Eine deutliche Absage also an die Pläne der rot-grünen Koalition. Nun blickt man von Flensburg bis Konstanz auf den Sonderparteitag am 13. Mai in Hagen. Der grüne Kreisverband Hamburg-Bergedorf kündigt bereits jetzt an: "Sollte eine Bundesdelegiertenkonferenz den Kurs der Bundesregierung legitimieren und womöglich fördern, wird umgehend eine Mitgliederversammlung des Kreisverbandes einberufen, auf der wir uns gemeinsam eine neue politische Heimat suchen oder geben werden." Auch in der Lübeck Ortsgruppe spekuliert man darüber, die Gesamtpartei zu verlassen. "Solange Fischer Außenminister ist", läßt der grüne Jurist Wolfgang Neskovic vom Kreisverband der Stadt wissen, werde er "bei Bundestagswahlen die Grünen nicht wählen." In Bielefeld konnten sich die Kriegsgegner am Wochenende knapp mit 44 gegen 42 Stimmen für einen sofortigen Stopp der Bombardierungen durchsetzen.
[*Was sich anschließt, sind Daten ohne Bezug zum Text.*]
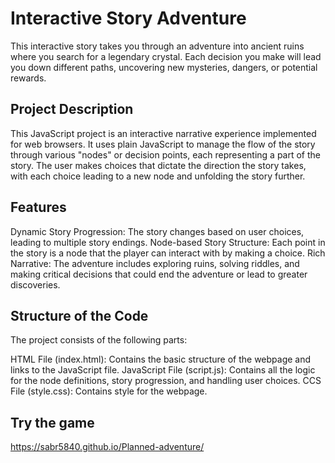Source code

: # Interactive Story Adventure

This interactive story takes you through an adventure into ancient ruins where you search for a legendary crystal. Each decision you make will lead you down different paths, uncovering new mysteries, dangers, or potential rewards.

## Project Description

This JavaScript project is an interactive narrative experience implemented for web browsers. It uses plain JavaScript to manage the flow of the story through various "nodes" or decision points, each representing a part of the story. The user makes choices that dictate the direction the story takes, with each choice leading to a new node and unfolding the story further.

## Features

Dynamic Story Progression: The story changes based on user choices, leading to multiple story endings.
Node-based Story Structure: Each point in the story is a node that the player can interact with by making a choice.
Rich Narrative: The adventure includes exploring ruins, solving riddles, and making critical decisions that could end the adventure or lead to greater discoveries.

## Structure of the Code
The project consists of the following parts:

HTML File (index.html): Contains the basic structure of the webpage and links to the JavaScript file.
JavaScript File (script.js): Contains all the logic for the node definitions, story progression, and handling user choices.
CCS File (style.css): Contains style for the webpage.

## Try the game 

 https://sabr5840.github.io/Planned-adventure/ 
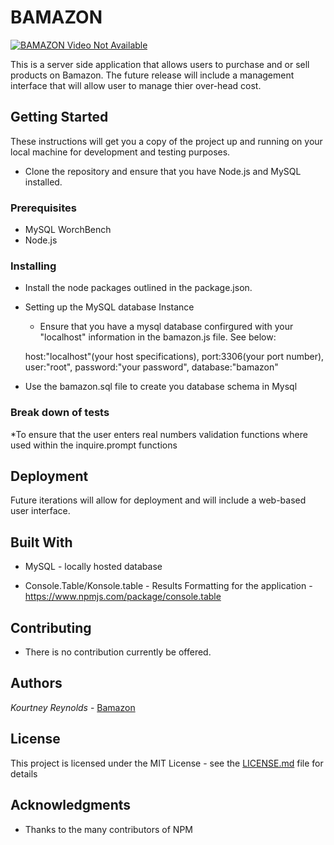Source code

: # BAMAZON


[![BAMAZON Video Not Available](http://img.youtube.com/vi/-A3L9x6zvGc/0.jpg)](http://www.youtube.com/watch?v=-A3L9x6zvGc)


This is a server side application that allows users to purchase and or sell products on Bamazon. The future release will include a management interface that will allow user to manage thier over-head cost.

## Getting Started
These instructions will get you a copy of the project up and running on your local machine for development and testing purposes. 


* Clone the repository and ensure that you have Node.js and MySQL installed.


### Prerequisites

* MySQL WorchBench
* Node.js

### Installing
* Install the node packages outlined in the package.json.

* Setting up the MySQL database Instance
    * Ensure that you have a mysql database confirgured with  your "localhost" information in the
    bamazon.js file. See below:

    host:"localhost"(your host specifications),
    port:3306(your port number),
    user:"root",
    password:"your password",
    database:"bamazon"

* Use the bamazon.sql file to create you database schema in Mysql 




### Break down of tests

*To ensure that the user enters real numbers validation functions where used within the inquire.prompt functions



## Deployment

Future iterations will allow for deployment and will include a web-based user interface.

## Built With

* MySQL - locally hosted database

* Console.Table/Konsole.table - Results Formatting for  the application -https://www.npmjs.com/package/console.table


## Contributing

* There is no contribution currently be offered.

## Authors

*Kourtney Reynolds* - [Bamazon](https://github.com/nukepowermaiden2025/Bamazon)



## License

This project is licensed under the MIT License - see the [LICENSE.md](LICENSE.md) file for details

## Acknowledgments

* Thanks to the many contributors of NPM



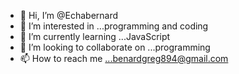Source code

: - 👋 Hi, I’m @Echabernard 
- 👀 I’m interested in ...programming and coding 
- 🌱 I’m currently learning ...JavaScript 
- 💞️ I’m looking to collaborate on ...programming 
- 📫 How to reach me ...benardgreg894@gmail.com

<!---
Echabernard/Echabernard is a ✨ special ✨ repository because its `README.md` (this file) appears on your GitHub profile.
You can click the Preview link to take a look at your changes.
--->
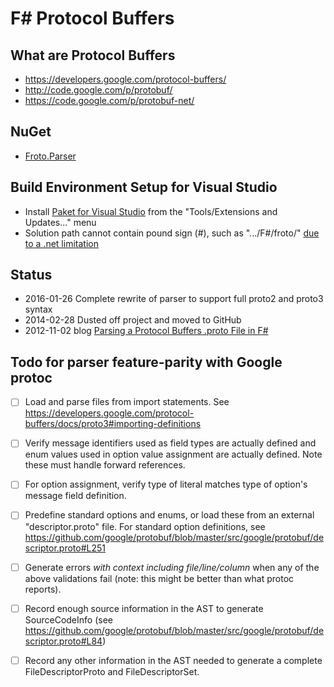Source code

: 
# F# Protocol Buffers

## What are Protocol Buffers
 * https://developers.google.com/protocol-buffers/
 * http://code.google.com/p/protobuf/
 * https://code.google.com/p/protobuf-net/

## NuGet
 * [Froto.Parser](http://www.nuget.org/packages/Froto.Parser)

## Build Environment Setup for Visual Studio
  * Install [Paket for Visual Studio](https://github.com/fsprojects/Paket.VisualStudio) from the "Tools/Extensions and Updates..." menu
  * Solution path cannot contain pound sign (#), such as ".../F#/froto/" [due to a .net limitation](http://stackoverflow.com/questions/9319656/how-to-encode-a-path-that-contains-a-hash)

## Status
 * 2016-01-26 Complete rewrite of parser to support full proto2 and proto3 syntax
 * 2014-02-28 Dusted off project and moved to GitHub
 * 2012-11-02 blog [Parsing a Protocol Buffers .proto File in F#](http://blog.ctaggart.com/2012/11/parsing-protocol-buffers-proto-file-in-f.html)

## Todo for parser feature-parity with Google protoc
  - [ ] Load and parse files from import statements.
        See https://developers.google.com/protocol-buffers/docs/proto3#importing-definitions
  - [ ] Verify message identifiers used as field types are actually defined
        and enum values used in option value assignment are actually
        defined.  Note these must handle forward references.
  - [ ] For option assignment, verify type of literal matches type of option's
        message field definition.
  - [ ] Predefine standard options and enums, or load these from an
        external "descriptor.proto" file.  For standard option definitions,
        see https://github.com/google/protobuf/blob/master/src/google/protobuf/descriptor.proto#L251
  - [ ] Generate errors _with context including file/line/column_ when
        any of the above validations fail (note: this might be better than
        what protoc reports).
  - [ ] Record enough source information in the AST to generate SourceCodeInfo
        (see https://github.com/google/protobuf/blob/master/src/google/protobuf/descriptor.proto#L84)
  - [ ] Record any other information in the AST needed to generate a complete
        FileDescriptorProto and FileDescriptorSet.
  

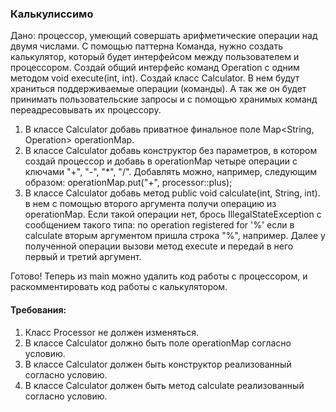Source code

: 
### Калькулиссимо

Дано: процессор, умеющий совершать арифметические операции над двумя числами.
С помощью паттерна Команда, нужно создать калькулятор, который будет интерфейсом между
пользователем и процессором.
Создай общий интерфейс команд Operation с одним методом void execute(int, int).
Создай класс Calculator. В нем будут храниться поддерживаемые операции (команды).
А так же он будет принимать пользовательские запросы и с помощью хранимых команд переадресовывать их процессору.
1. В классе Calculator добавь приватное финальное поле Map&lt;String, Operation&gt; operationMap.
2. В классе Calculator добавь конструктор без параметров, в котором создай процессор и добавь в operationMap
четыре операции с ключами &quot;+&quot;, &quot;-&quot;, &quot;*&quot;, &quot;/&quot;. Добавлять можно, например, следующим образом:
operationMap.put(&quot;+&quot;, processor::plus);
3. В классе Calculator добавь метод public void calculate(int, String, int). в нем с помощью
второго аргумента получи операцию из operationMap. Если такой операции нет, брось IllegalStateException
с сообщением такого типа: no operation registered for &#39;%&#39;
если в calculate вторым аргументом пришла строка &quot;%&quot;, например.
Далее у полученной операции вызови метод execute и передай в него первый и третий аргумент.

Готово! Теперь из main можно удалить код работы с процессором, и раскомментировать код работы с калькулятором.


#### Требования:
1.	Класс Processor не должен изменяться.
2.	В классе Calculator должно быть поле operationMap согласно условию.
3.	В классе Calculator должен быть конструктор реализованный согласно условию.
4.	В классе Calculator должен быть метод calculate реализованный согласно условию.

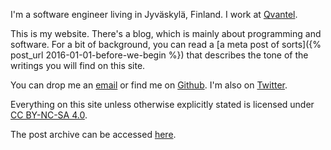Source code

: I'm a software engineer living in Jyväskylä, Finland. I work
at [Qvantel](http://www.qvantel.com).

This is my website. There's a blog, which is mainly about programming and software. For a bit of
background, you can read a [a meta post of sorts]({% post_url 2016-01-01-before-we-begin %}) that
describes the tone of the writings you will find on this site.

You can drop me an [email](mailto:ane@iki.fi) or find me on [Github](https://github.com/ane). I'm
also on [Twitter](https://twitter.com/anewtf).

Everything on this site unless otherwise explicitly stated is licensed
under [CC BY-NC-SA 4.0](https://creativecommons.org/licenses/by-nc-sa/4.0/).

The post archive can be accessed [here](/archive.html).
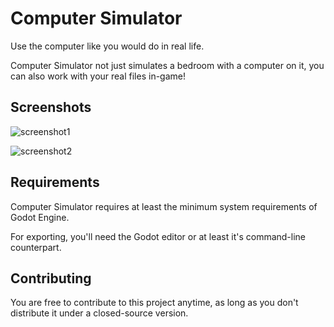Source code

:# Computer Simulator
Use the computer like you would do in real life.

Computer Simulator not just simulates a bedroom with a computer on it,
you can also work with your real files in-game!

## Screenshots
![screenshot1](https://github.com/spir0th/computer-simulator/assets/66259245/4b2f03cb-a779-4cbe-af5f-d86939bf6efb)

![screenshot2](https://github.com/spir0th/computer-simulator/assets/66259245/42bee352-648e-4557-9e9e-b777d8ca98f5)

## Requirements
Computer Simulator requires at least the minimum system 
requirements of Godot Engine.

For exporting, you'll need the Godot editor or at least it's command-line counterpart.

## Contributing
You are free to contribute to this project anytime, as long as you don't distribute it under a closed-source version.

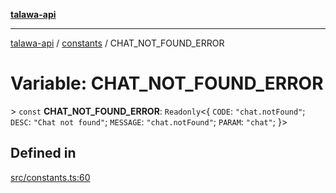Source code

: [**talawa-api**](../../README.md)

***

[talawa-api](../../modules.md) / [constants](../README.md) / CHAT\_NOT\_FOUND\_ERROR

# Variable: CHAT\_NOT\_FOUND\_ERROR

\> `const` **CHAT\_NOT\_FOUND\_ERROR**: `Readonly`\<\{ `CODE`: `"chat.notFound"`; `DESC`: `"Chat not found"`; `MESSAGE`: `"chat.notFound"`; `PARAM`: `"chat"`; \}\>

## Defined in

[src/constants.ts:60](https://github.com/PalisadoesFoundation/talawa-api/blob/6bd0fecc1032af2aa70d925c85724d9fec2350f9/src/constants.ts#L60)

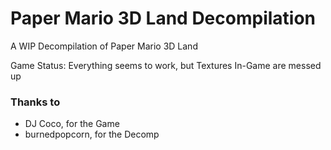 # Paper Mario 3D Land Decompilation
A WIP Decompilation of Paper Mario 3D Land

Game Status:
Everything seems to work, but Textures In-Game are messed up

### Thanks to
- DJ Coco, for the Game
- burnedpopcorn, for the Decomp
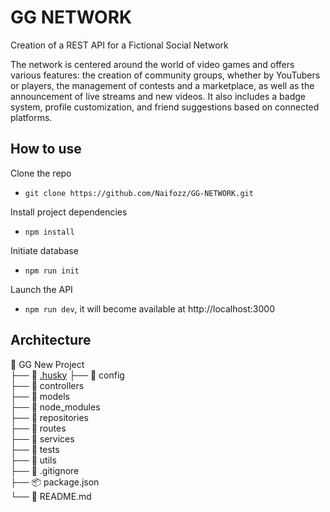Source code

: # GG NETWORK

Creation of a REST API for a Fictional Social Network

The network is centered around the world of video games and offers various features: the creation of community groups, whether by YouTubers or players, the management of contests and a marketplace, as well as the announcement of live streams and new videos. It also includes a badge system, profile customization, and friend suggestions based on connected platforms.

## How to use

Clone the repo

- `git clone https://github.com/Naifozz/GG-NETWORK.git`

Install project dependencies

- `npm install`

Initiate database

- `npm run init`

Launch the API

- `npm run dev`, it will become available at http://localhost:3000

## Architecture

📂 GG New Project  
├── 📂 [.husky](./.husky)
├── 📂 config  
├── 📂 controllers  
├── 📂 models  
├── 📂 node_modules  
├── 📂 repositories  
├── 📂 routes  
├── 📂 services  
├── 📂 tests  
├── 📂 utils  
├── 📄 .gitignore  
├── 📦 package.json  
└── 📖 README.md
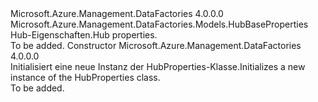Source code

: <Type Name="HubProperties" FullName="Microsoft.Azure.Management.DataFactories.Models.HubProperties">
  <TypeSignature Language="C#" Value="public class HubProperties : Microsoft.Azure.Management.DataFactories.Models.HubBaseProperties" />
  <TypeSignature Language="ILAsm" Value=".class public auto ansi beforefieldinit HubProperties extends Microsoft.Azure.Management.DataFactories.Models.HubBaseProperties" />
  <TypeSignature Language="DocId" Value="T:Microsoft.Azure.Management.DataFactories.Models.HubProperties" />
  <TypeSignature Language="VB.NET" Value="Public Class HubProperties&#xA;Inherits HubBaseProperties" />
  <TypeSignature Language="F#" Value="type HubProperties = class&#xA;    inherit HubBaseProperties" />
  <AssemblyInfo>
    <AssemblyName>Microsoft.Azure.Management.DataFactories</AssemblyName>
    <AssemblyVersion>4.0.0.0</AssemblyVersion>
  </AssemblyInfo>
  <Base>
    <BaseTypeName>Microsoft.Azure.Management.DataFactories.Models.HubBaseProperties</BaseTypeName>
  </Base>
  <Interfaces />
  <Docs>
    <summary>
            <span data-ttu-id="482a2-101">Hub-Eigenschaften.</span><span class="sxs-lookup"><span data-stu-id="482a2-101">Hub properties.</span></span>
            </summary>
    <remarks>To be added.</remarks>
  </Docs>
  <Members>
    <Member MemberName=".ctor">
      <MemberSignature Language="C#" Value="public HubProperties ();" />
      <MemberSignature Language="ILAsm" Value=".method public hidebysig specialname rtspecialname instance void .ctor() cil managed" />
      <MemberSignature Language="DocId" Value="M:Microsoft.Azure.Management.DataFactories.Models.HubProperties.#ctor" />
      <MemberSignature Language="VB.NET" Value="Public Sub New ()" />
      <MemberType>Constructor</MemberType>
      <AssemblyInfo>
        <AssemblyName>Microsoft.Azure.Management.DataFactories</AssemblyName>
        <AssemblyVersion>4.0.0.0</AssemblyVersion>
      </AssemblyInfo>
      <Parameters />
      <Docs>
        <summary>
            <span data-ttu-id="482a2-102">Initialisiert eine neue Instanz der HubProperties-Klasse.</span><span class="sxs-lookup"><span data-stu-id="482a2-102">Initializes a new instance of the HubProperties class.</span></span>
            </summary>
        <remarks>To be added.</remarks>
      </Docs>
    </Member>
  </Members>
</Type>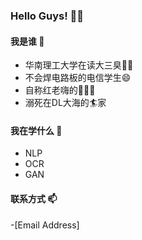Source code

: ### Hello Guys! 👋😀

#### 我是谁 🔭
- 华南理工大学在读大三臭👶👶
- 不会焊电路板的电信学生😄
- 自称红老嗨的🚬🐘🐲
- 溺死在DL大海的🏄‍家

#### 我在学什么 🌱
- NLP
- OCR
- GAN

#### 联系方式 📫
-[Email Address]
<!--
**Mountchicken/Mountchicken** is a ✨ _special_ ✨ repository because its `README.md` (this file) appears on your GitHub profile.

Here are some ideas to get you started:

- 🔭 I’m currently working on ...
- 🌱 I’m currently learning ...
- 👯 I’m looking to collaborate on ...
- 🤔 I’m looking for help with ...
- 💬 Ask me about ...
- 📫 How to reach me: ...
- 😄 Pronouns: ...
- ⚡ Fun fact: ...
-->
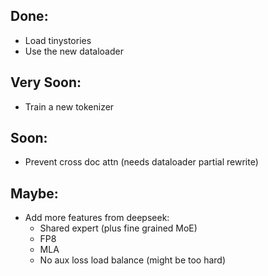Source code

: ## Done:
- Load tinystories
- Use the new dataloader

## Very Soon:
- Train a new tokenizer

## Soon:
- Prevent cross doc attn (needs dataloader partial rewrite)

## Maybe:
- Add more features from deepseek:
  - Shared expert (plus fine grained MoE)
  - FP8
  - MLA
  - No aux loss load balance (might be too hard)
Etwa ähnlich, so schätzt der zum linken Flügel zählende Bundestagsabgeordnete Christian Simmert, dürfte das Verhältnis auch beim Sonderparteitag am 13. Mai in Hagen ausfallen. Simmert ist angesichts der makabren Situation optimistisch: "Wenn der Krieg weitergeht und sogenannte Erfolge ausbleiben, werden noch mehr von der Ausweglosigkeit der Bombardierungen überzeugt sein." Der Hamburger Cremer beziffert das Kräfteverhältnis derzeit ebenso auf "ungefähr fifty-fifty".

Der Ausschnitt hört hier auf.